Tangency Capital Ltd. was founded in September 2017 by Dominik Hagedorn, Michael Jedraszak and Kai Morgenstern with the goal to enable institutional investors to access diversified insurance risks through pro rata participations on risk portfolios of re/insurance companies globally. As a consequence of the diversified nature of these portfolios, our portfolio companies can offer us non-recourse leverage, thereby improving risk-adjusted returns.
We are the first institutional investor-focused fund for these types of investments and are valued by our portfolio companies as a trusted counterparty.
Re/insurers globally are increasingly looking to partner with institutional capital to support their business beyond traditional debt and equity. Key drivers for this need are increasing demand, counterparty consolidation and capital efficiency. Through our co-investment approach, we enable these companies to continue to focus on their most profitable businesses and capture growth potential.

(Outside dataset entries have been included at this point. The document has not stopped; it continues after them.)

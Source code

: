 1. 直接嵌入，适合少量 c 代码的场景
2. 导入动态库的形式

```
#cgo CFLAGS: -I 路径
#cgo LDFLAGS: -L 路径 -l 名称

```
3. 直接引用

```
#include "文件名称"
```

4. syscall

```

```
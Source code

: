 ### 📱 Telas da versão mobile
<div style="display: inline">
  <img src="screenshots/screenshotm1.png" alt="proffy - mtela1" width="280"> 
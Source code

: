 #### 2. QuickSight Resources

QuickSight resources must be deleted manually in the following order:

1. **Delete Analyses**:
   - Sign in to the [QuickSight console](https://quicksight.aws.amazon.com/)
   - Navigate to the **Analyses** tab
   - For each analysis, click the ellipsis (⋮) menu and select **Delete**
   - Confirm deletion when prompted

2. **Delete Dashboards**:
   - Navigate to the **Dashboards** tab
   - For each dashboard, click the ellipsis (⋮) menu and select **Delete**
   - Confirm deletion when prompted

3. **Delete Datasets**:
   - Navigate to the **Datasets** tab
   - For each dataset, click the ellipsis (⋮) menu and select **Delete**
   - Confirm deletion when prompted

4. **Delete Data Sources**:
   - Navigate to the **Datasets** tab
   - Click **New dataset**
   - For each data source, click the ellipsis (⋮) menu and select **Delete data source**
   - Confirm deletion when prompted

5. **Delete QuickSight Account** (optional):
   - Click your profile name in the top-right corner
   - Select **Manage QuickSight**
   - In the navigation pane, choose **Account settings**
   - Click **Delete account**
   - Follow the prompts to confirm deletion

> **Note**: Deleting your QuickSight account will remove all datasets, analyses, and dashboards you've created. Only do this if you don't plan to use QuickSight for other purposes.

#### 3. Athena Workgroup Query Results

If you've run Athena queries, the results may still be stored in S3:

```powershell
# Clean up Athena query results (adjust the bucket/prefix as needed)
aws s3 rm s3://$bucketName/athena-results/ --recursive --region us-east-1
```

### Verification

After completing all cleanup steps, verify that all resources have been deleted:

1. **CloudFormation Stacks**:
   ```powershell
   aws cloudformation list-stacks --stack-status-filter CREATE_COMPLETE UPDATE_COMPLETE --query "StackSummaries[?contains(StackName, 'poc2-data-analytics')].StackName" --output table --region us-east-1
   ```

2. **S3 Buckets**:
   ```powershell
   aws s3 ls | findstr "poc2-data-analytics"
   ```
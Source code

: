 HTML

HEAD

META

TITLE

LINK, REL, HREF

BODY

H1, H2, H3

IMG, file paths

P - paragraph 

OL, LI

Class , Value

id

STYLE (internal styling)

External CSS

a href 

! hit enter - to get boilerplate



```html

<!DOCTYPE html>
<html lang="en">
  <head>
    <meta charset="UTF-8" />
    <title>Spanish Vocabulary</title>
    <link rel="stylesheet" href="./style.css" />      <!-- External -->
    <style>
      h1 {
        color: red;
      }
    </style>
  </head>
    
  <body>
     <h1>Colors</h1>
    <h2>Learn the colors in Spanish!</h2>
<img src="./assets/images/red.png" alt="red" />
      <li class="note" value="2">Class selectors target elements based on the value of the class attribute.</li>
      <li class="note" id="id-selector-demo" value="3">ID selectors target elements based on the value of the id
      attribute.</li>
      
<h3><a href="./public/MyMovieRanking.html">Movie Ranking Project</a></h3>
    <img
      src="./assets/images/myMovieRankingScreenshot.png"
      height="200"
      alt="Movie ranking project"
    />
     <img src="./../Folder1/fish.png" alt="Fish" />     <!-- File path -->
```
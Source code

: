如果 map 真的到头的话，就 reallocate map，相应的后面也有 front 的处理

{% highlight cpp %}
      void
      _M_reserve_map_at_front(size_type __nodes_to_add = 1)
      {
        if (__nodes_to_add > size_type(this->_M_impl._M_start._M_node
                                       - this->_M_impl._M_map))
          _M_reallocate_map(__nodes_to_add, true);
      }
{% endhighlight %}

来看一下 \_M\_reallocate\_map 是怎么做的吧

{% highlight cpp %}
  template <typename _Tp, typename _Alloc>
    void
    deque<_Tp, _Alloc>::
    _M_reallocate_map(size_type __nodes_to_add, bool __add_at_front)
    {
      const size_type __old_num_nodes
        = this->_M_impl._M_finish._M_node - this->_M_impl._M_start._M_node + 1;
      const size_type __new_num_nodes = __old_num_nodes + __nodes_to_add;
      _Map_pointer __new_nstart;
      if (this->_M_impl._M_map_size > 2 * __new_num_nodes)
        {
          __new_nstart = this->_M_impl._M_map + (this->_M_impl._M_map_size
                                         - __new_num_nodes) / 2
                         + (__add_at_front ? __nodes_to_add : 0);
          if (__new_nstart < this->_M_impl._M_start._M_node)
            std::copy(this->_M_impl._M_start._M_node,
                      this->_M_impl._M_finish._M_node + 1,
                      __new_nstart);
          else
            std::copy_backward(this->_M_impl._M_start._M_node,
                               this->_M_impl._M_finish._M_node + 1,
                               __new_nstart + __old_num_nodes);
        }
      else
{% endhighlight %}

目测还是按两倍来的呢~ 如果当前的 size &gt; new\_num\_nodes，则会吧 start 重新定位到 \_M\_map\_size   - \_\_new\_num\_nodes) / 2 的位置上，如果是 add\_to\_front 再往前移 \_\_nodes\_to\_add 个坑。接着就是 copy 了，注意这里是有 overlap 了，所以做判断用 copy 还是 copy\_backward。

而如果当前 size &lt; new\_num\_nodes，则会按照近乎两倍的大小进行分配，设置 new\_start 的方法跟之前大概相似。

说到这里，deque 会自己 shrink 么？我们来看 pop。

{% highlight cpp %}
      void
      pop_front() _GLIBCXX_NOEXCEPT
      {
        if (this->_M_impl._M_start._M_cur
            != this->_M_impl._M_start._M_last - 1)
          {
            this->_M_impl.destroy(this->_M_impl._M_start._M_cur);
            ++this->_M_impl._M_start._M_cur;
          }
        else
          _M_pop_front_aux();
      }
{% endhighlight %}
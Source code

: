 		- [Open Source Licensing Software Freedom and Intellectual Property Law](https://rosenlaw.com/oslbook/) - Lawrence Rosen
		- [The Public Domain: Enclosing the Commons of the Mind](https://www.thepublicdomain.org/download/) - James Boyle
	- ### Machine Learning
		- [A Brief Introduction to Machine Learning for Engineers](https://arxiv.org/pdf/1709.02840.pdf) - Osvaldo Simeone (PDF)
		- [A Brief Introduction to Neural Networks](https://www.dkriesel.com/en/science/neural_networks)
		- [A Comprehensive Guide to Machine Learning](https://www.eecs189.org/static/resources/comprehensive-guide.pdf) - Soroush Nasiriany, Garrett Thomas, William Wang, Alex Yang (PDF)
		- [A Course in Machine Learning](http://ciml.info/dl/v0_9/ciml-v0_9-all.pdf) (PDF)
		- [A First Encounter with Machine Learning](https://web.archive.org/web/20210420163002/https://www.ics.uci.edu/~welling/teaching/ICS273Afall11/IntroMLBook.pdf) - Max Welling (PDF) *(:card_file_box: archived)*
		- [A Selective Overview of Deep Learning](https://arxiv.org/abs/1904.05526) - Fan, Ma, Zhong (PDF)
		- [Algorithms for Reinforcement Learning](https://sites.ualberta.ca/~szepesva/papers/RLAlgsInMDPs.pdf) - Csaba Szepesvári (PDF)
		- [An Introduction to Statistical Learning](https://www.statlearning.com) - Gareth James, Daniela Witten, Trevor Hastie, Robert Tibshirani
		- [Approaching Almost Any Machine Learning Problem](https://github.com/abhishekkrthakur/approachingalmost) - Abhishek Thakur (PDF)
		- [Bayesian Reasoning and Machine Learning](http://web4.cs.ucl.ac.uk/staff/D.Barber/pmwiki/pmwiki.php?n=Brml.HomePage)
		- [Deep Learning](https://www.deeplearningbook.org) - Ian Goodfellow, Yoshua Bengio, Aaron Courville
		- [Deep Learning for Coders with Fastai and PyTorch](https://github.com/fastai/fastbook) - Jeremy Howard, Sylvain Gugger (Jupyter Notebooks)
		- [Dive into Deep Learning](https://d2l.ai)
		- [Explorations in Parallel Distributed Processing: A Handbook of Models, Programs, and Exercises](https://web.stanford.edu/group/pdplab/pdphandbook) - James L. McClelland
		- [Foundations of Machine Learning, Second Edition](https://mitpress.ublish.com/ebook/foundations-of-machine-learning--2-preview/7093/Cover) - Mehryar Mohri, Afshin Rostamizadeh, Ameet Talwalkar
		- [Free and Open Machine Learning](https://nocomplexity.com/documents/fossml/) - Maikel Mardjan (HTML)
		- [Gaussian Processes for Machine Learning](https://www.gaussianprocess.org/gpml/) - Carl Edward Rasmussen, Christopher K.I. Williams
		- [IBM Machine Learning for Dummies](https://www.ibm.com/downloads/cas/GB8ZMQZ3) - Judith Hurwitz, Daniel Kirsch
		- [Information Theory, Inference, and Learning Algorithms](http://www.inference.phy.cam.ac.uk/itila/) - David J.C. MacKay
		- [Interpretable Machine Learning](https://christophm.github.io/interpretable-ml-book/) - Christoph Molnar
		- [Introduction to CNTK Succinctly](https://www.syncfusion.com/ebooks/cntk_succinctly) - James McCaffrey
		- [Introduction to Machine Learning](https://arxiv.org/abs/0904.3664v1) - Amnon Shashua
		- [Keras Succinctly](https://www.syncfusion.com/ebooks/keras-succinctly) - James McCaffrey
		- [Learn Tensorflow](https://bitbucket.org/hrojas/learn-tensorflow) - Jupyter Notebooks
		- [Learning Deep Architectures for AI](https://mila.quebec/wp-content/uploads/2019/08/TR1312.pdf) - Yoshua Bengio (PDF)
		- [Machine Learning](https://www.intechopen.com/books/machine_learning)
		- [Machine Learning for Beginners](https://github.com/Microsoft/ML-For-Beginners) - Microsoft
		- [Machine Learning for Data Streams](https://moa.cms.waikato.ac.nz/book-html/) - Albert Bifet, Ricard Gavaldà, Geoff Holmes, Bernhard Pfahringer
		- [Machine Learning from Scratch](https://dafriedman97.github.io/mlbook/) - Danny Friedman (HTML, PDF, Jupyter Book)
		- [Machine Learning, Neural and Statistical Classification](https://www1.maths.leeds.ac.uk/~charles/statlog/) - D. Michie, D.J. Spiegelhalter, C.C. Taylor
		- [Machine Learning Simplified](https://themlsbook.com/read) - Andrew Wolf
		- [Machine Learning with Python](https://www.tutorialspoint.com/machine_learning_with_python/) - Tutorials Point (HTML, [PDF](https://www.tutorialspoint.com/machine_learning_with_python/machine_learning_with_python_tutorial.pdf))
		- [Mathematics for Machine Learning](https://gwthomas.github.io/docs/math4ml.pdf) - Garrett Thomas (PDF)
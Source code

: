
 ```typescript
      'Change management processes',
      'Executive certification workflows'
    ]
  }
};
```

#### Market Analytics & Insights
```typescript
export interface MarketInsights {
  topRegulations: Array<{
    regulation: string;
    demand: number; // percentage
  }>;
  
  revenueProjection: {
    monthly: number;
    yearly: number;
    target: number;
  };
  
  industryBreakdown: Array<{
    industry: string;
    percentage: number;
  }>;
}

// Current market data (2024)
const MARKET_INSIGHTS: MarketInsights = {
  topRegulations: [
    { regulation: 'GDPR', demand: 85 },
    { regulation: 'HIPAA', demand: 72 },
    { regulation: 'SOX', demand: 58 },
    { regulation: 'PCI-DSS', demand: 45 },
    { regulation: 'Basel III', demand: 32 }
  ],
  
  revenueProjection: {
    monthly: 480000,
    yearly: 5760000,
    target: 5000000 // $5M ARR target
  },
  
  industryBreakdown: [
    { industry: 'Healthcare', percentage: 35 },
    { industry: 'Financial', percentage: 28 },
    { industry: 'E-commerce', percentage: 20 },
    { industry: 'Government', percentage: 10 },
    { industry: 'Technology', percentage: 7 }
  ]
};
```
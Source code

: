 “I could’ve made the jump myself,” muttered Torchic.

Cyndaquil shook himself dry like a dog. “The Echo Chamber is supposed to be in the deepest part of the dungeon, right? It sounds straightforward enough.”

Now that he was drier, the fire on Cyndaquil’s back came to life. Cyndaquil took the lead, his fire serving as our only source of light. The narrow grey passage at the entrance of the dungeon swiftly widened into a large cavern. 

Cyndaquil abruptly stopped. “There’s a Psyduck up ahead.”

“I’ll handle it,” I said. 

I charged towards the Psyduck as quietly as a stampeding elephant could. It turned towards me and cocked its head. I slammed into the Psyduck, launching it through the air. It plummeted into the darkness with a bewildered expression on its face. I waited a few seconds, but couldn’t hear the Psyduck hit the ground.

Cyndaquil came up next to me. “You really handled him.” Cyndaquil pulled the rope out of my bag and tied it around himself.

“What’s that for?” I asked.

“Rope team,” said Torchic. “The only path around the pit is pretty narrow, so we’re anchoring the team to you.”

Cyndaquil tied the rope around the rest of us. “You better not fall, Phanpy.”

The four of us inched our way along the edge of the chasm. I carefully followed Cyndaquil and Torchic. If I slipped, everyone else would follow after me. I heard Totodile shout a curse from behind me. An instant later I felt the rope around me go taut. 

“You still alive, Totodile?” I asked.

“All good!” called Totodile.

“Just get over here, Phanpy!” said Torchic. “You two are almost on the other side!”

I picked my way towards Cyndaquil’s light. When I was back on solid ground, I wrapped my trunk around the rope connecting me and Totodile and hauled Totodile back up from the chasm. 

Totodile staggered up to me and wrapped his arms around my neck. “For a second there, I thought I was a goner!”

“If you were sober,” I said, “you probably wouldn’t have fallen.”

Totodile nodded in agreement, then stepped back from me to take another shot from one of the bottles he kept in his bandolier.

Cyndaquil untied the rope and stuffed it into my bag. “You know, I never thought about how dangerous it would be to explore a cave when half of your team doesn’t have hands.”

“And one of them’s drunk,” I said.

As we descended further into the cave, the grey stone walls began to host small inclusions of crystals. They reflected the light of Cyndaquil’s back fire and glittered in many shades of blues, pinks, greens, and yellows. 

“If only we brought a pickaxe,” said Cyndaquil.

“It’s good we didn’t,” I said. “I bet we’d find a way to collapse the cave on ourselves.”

By aligning ourselves with the experts in this field, we are able to leverage analytics, underwriting, claims handling and reserving capabilities of our portfolio companies, thereby benefiting from a vast set of data and analysis that we use in the investment process.
Our investment approach provides a meaningful amount of capital efficiency offered by portfolio companies on a non-recourse basis, as reinsurers pass on the benefit of operating via rated balance sheets rather than collateralizing individual transactions.